▶ _Task instructions_
Output only the stretch of the listing that starts at the line containing "# 哈克贝利的相机让你的 iSight 变成真正的相机" and ends at the line containing "日在伦敦举行的 Mac Expo。", reproduced exactly with both ends.

▶ _Records provided_
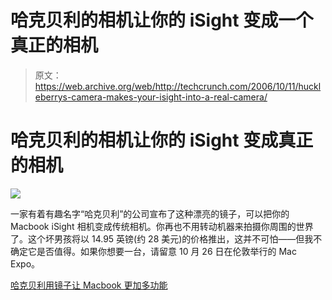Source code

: # 哈克贝利的相机让你的 iSight 变成一个真正的相机

> 原文：<https://web.archive.org/web/http://techcrunch.com/2006/10/11/huckleberrys-camera-makes-your-isight-into-a-real-camera/>

# 哈克贝利的相机让你的 iSight 变成真正的相机

![](img/78491b8c9199a8ba486dd022057331f0.png)

一家有着有趣名字“哈克贝利”的公司宣布了这种漂亮的镜子，可以把你的 Macbook iSight 相机变成传统相机。你再也不用转动机器来拍摄你周围的世界了。这个坏男孩将以 14.95 英镑(约 28 美元)的价格推出，这并不可怕——但我不确定它是否值得。如果你想要一台，请留意 10 月 26 日在伦敦举行的 Mac Expo。

[哈克贝利用镜子让 Macbook 更加多功能](https://web.archive.org/web/20201129020634/http://www.gizmodo.com/gadgets/gadgets/huckleberry-uses-mirror-to-make-macbook-more-versatile-206789.php)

▶ _Solution to the exercise_
# 哈克贝利的相机让你的 iSight 变成真正的相机

![](img/78491b8c9199a8ba486dd022057331f0.png)

一家有着有趣名字“哈克贝利”的公司宣布了这种漂亮的镜子，可以把你的 Macbook iSight 相机变成传统相机。你再也不用转动机器来拍摄你周围的世界了。这个坏男孩将以 14.95 英镑(约 28 美元)的价格推出，这并不可怕——但我不确定它是否值得。如果你想要一台，请留意 10 月 26 日在伦敦举行的 Mac Expo。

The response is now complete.